Dynamic Molecular Modeling and Experimental Approach of Fluorocarbon Surfactant-Functionalized SiO2 Nanoparticles for Gas-Wettability Alteration on Sandstones

Fluorocarbon surfactants have been widely used to promote gas-wetting alteration of sandstones with the objective of inhibiting the formation damage due to condensate banking and hence increasing the oil recovery. This study is focused on understanding the behavior of the wettability alteration from a liquid-wet state to gas-wettability by SiO2 nanoparticles functionalized with 20 wt % of a commercial fluorocarbon surfactant Silnyl FSJ (SY) using molecular dynamics simulations and experimental approaches.
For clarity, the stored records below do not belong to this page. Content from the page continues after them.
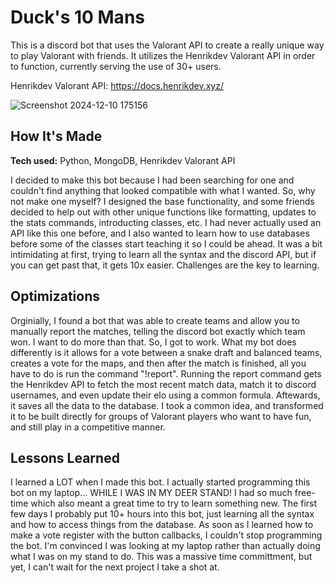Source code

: # Duck's 10 Mans

This is a discord bot that uses the Valorant API to create a really unique way to play Valorant with friends. It utilizes the Henrikdev Valorant API in order to function, currently serving the use of 30+ users.

Henrikdev Valorant API: <https://docs.henrikdev.xyz/>

![Screenshot 2024-12-10 175156](https://github.com/user-attachments/assets/a295117e-1f43-4002-ab3d-dc5740dc08e1)

## How It's Made

**Tech used:** Python, MongoDB, Henrikdev Valorant API

I decided to make this bot because I had been searching for one and couldn't find anything that looked compatible with what I wanted. So, why not make one myself? I designed the base functionality, and some friends decided to help out with other unique functions like formatting, updates to the stats commands, introducting classes, etc. I had never actually used an API like this one before, and I also wanted to learn how to use databases before some of the classes start teaching it so I could be ahead. It was a bit intimidating at first, trying to learn all the syntax and the discord API, but if you can get past that, it gets 10x easier. Challenges are the key to learning.

## Optimizations

Orginially, I found a bot that was able to create teams and allow you to manually report the matches, telling the discord bot exactly which team won. I want to do more than that. So, I got to work. What my bot does differently is it allows for a vote between a snake draft and balanced teams, creates a vote for the maps, and then after the match is finished, all you have to do is run the command "!report". Running the report command gets the Henrikdev API to fetch the most recent match data, match it to discord usernames, and even update their elo using a common formula. Aftewards, it saves all the data to the database. I took a common idea, and transformed it to be built directly for groups of Valorant players who want to have fun, and still play in a competitive manner.

## Lessons Learned

I learned a LOT when I made this bot. I actually started programming this bot on my laptop... WHILE I WAS IN MY DEER STAND! I had so much free-time which also meant a great time to try to learn something new. The first few days I probably put 10+ hours into this bot, just learning all the syntax and how to access things from the database. As soon as I learned how to make a vote register with the button callbacks, I couldn't stop programming the bot. I'm convinced I was looking at my laptop rather than actually doing what I was on my stand to do. This was a massive time committment, but yet, I can't wait for the next project I take a shot at.
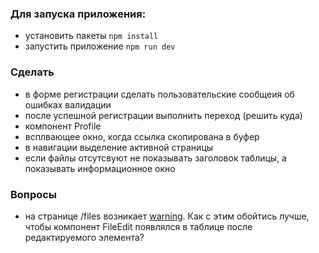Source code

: ### Для запуска приложения:
- установить пакеты `npm install`
- запустить приложение `npm run dev`

### Сделать
- в форме регистрации сделать пользовательские сообщеия об ошибках валидации
- после успешной регистрации выполнить переход (решить куда)
- компонент Profile
- всплвающее окно, когда ссылка скопирована в буфер 
- в навигации выделение активной страницы
- если файлы отсутсвуют не показывать заголовок таблицы, а показывать информационное окно

### Вопросы
- на странице /files возникает [warning](/questions/key.PNG). Как с этим обойтись лучше, чтобы компонент FileEdit появлялся в таблице после редактируемого элемента?

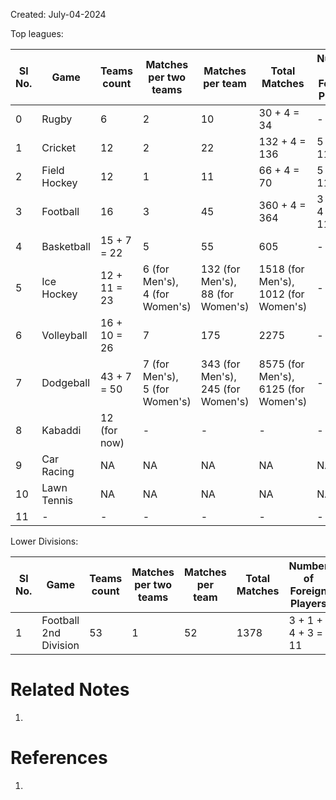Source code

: Created: July-04-2024

Top leagues:

| Sl No. | Game         | Teams count  | Matches per two teams             | Matches per team                      | Total Matches                           | Number of Foreign Players |
| ------ | ------------ | ------------ | --------------------------------- | ------------------------------------- | --------------------------------------- | ------------------------- |
| 0      | Rugby        | 6            | 2                                 | 10                                    | 30 + 4 = 34                             | -                         |
| 1      | Cricket      | 12           | 2                                 | 22                                    | 132 + 4 = 136                           | 5 + 6 = 11                |
| 2      | Field Hockey | 12           | 1                                 | 11                                    | 66 + 4 = 70                             | 5 + 6 = 11                |
| 3      | Football     | 16           | 3                                 | 45                                    | 360 + 4 = 364                           | 3 + 1 + 4 + 3 = 11        |
| 4      | Basketball   | 15 + 7 = 22  | 5                                 | 55                                    | 605                                     | -                         |
| 5      | Ice Hockey   | 12 + 11 = 23 | 6 (for Men's),<br>4 (for Women's) | 132 (for Men's),<br>88 (for Women's)  | 1518 (for Men's),<br>1012 (for Women's) | -                         |
| 6      | Volleyball   | 16 + 10 = 26 | 7                                 | 175                                   | 2275                                    | -                         |
| 7      | Dodgeball    | 43 + 7 = 50  | 7 (for Men's),<br>5 (for Women's) | 343 (for Men's),<br>245 (for Women's) | 8575 (for Men's),<br>6125 (for Women's) | -                         |
| 8      | Kabaddi      | 12 (for now) | -                                 | -                                     | -                                       | -                         |
| 9      | Car Racing   | NA           | NA                                | NA                                    | NA                                      | NA                        |
| 10     | Lawn Tennis  | NA           | NA                                | NA                                    | NA                                      | NA                        |
| 11     | -            | -            | -                                 | -                                     | -                                       | -                         |

Lower Divisions:

| Sl No. | Game                  | Teams count | Matches per two teams | Matches per team | Total Matches | Number of Foreign Players |
| ------ | --------------------- | ----------- | --------------------- | ---------------- | ------------- | ------------------------- |
| 1      | Football 2nd Division | 53          | 1                     | 52               | 1378          | 3 + 1 + 4 + 3 = 11        |


# Related Notes

1. 
# References

1. 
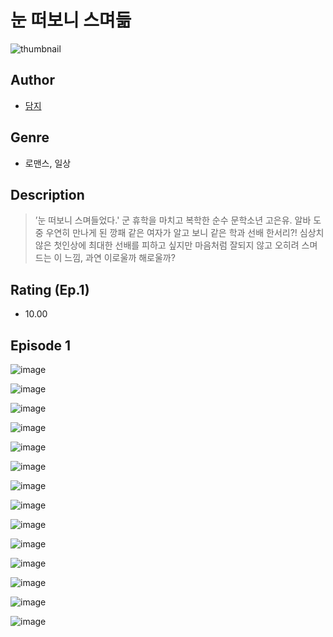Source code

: # 눈 떠보니 스며듦
![thumbnail](https://image-comic.pstatic.net/user_contents_data/challenge_comic/2023/05/25/366813/upload_3978991170773738851_480x623.jpeg)

## Author
- [담지](https://comic.naver.com/artistTitle?id=366813)

## Genre
- 로맨스, 일상

## Description
> ’눈 떠보니 스며들었다.' 군 휴학을 마치고 복학한 순수 문학소년 고은유. 알바 도중 우연히 만나게 된 깡패 같은 여자가 알고 보니 같은 학과 선배 한서리?! 심상치 않은 첫인상에 최대한 선배를 피하고 싶지만 마음처럼 잘되지 않고 오히려 스며드는 이 느낌, 과연 이로울까 해로울까?


## Rating (Ep.1)
- 10.00

## Episode 1
![image](https://image-comic.pstatic.net/user_contents_data/challenge_comic/2023/05/25/366813/upload_3546082471134573881.jpeg)

![image](https://image-comic.pstatic.net/user_contents_data/challenge_comic/2023/05/25/366813/upload_4063998592948712757.jpeg)

![image](https://image-comic.pstatic.net/user_contents_data/challenge_comic/2023/05/25/366813/upload_3688511205877559905.jpeg)

![image](https://image-comic.pstatic.net/user_contents_data/challenge_comic/2023/05/25/366813/upload_3847823629780072500.jpeg)

![image](https://image-comic.pstatic.net/user_contents_data/challenge_comic/2023/05/25/366813/upload_7147549304883786297.jpeg)

![image](https://image-comic.pstatic.net/user_contents_data/challenge_comic/2023/05/25/366813/upload_3774639040601600101.jpeg)

![image](https://image-comic.pstatic.net/user_contents_data/challenge_comic/2023/05/25/366813/upload_3689068460751939173.jpeg)

![image](https://image-comic.pstatic.net/user_contents_data/challenge_comic/2023/05/25/366813/upload_3473738991154575156.jpeg)

![image](https://image-comic.pstatic.net/user_contents_data/challenge_comic/2023/05/25/366813/upload_7221577219483907124.jpeg)

![image](https://image-comic.pstatic.net/user_contents_data/challenge_comic/2023/05/25/366813/upload_4123105258583176503.jpeg)

![image](https://image-comic.pstatic.net/user_contents_data/challenge_comic/2023/05/25/366813/upload_7017507866401716533.jpeg)

![image](https://image-comic.pstatic.net/user_contents_data/challenge_comic/2023/05/25/366813/upload_7077746986110629429.jpeg)

![image](https://image-comic.pstatic.net/user_contents_data/challenge_comic/2023/05/26/366813/upload_3847261795676140390.jpeg)

![image](https://image-comic.pstatic.net/user_contents_data/challenge_comic/2023/05/25/366813/upload_3689917270893868130.jpeg)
The SY-functionalized SiO2 nanoparticles were synthesized by an incipient wetness method. Then, three nanofluids were obtained by dispersing the modified SiO2 nanoparticles at 0.3, 0.5, and 0.7 wt % in a KCl brine (2 wt %) and were employed for wettability alteration of the oil-wet sandstone samples under room conditions. Changes of the samples' wettability were estimated by experimental contact angle measurements in brine/rock/air and n-decane/rock/air systems. The theoretical evaluation was made using molecular dynamics for reproducing the coating of the sandstone samples with the SY-functionalized nanoparticles and the contact angles measured experimentally. Further, the wettability alteration to a gas-wet system is described from a physical insight based on the thermodynamic analysis of the interaction energies of nanoparticles–liquid, surfactant–liquid, and liquid–liquid. The molecular model developed in this study allows predictive calculations of the contact angle of liquid droplets, with deviations lower than 7% regarding the experimental value. The theoretical approach allows optimizing the use of surfactant-functionalized nanoparticles for promoting the wettability alteration from liquid-wet to gas-wet state, which can lead to cost savings and increase the performance of improved and enhanced oil recovery processes.